*** Material supplied Section Begins ***

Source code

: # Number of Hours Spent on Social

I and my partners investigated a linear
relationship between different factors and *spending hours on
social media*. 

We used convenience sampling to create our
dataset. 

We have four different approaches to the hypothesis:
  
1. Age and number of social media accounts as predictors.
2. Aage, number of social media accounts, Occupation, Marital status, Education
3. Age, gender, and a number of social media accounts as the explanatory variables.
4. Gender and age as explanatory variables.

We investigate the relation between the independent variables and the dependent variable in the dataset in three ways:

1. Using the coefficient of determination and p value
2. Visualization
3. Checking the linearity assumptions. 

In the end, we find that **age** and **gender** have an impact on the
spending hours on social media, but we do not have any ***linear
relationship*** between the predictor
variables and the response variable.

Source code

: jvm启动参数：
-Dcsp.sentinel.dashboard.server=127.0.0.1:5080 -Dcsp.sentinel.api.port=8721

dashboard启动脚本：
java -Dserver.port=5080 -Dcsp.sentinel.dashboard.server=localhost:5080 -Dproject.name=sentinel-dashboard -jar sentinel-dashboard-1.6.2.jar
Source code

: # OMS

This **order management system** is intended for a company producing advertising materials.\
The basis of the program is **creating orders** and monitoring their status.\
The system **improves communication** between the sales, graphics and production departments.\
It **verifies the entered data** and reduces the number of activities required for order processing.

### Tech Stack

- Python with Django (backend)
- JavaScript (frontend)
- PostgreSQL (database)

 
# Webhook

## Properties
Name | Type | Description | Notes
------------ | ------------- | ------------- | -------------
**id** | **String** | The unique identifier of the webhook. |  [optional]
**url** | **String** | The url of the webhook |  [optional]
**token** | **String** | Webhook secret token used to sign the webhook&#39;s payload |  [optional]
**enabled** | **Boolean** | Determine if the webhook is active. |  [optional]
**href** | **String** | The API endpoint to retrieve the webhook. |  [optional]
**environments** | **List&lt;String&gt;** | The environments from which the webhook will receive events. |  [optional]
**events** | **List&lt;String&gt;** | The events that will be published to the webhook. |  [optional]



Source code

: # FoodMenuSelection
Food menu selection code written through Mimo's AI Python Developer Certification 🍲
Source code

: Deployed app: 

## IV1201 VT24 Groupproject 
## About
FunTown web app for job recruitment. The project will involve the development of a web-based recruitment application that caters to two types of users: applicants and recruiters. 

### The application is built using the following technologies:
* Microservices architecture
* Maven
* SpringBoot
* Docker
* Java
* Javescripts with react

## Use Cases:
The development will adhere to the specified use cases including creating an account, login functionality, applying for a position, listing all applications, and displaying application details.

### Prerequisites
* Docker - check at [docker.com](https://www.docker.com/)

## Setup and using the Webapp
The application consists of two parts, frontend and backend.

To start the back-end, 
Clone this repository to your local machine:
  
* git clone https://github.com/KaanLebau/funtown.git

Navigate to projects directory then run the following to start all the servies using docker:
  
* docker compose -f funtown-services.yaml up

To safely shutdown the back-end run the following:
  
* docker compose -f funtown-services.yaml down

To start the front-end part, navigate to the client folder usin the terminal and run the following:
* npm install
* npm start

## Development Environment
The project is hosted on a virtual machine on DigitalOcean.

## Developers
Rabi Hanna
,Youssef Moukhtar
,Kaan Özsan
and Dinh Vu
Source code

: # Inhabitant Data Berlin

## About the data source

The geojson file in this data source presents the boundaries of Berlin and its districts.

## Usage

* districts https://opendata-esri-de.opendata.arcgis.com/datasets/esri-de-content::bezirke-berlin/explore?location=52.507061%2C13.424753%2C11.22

*** Material supplied Section Ends ***

◆ Task description
Everything from the first line of the records through the line containing "2. Aage, number" is to be set down exactly, while later lines are left out.

◆ Written response
Source code

: # Number of Hours Spent on Social

I and my partners investigated a linear
relationship between different factors and *spending hours on
social media*. 

We used convenience sampling to create our
dataset. 

We have four different approaches to the hypothesis:
  
1. Age and number of social media accounts as predictors.
2. Aage, number of social media accounts, Occupation, Marital status, Education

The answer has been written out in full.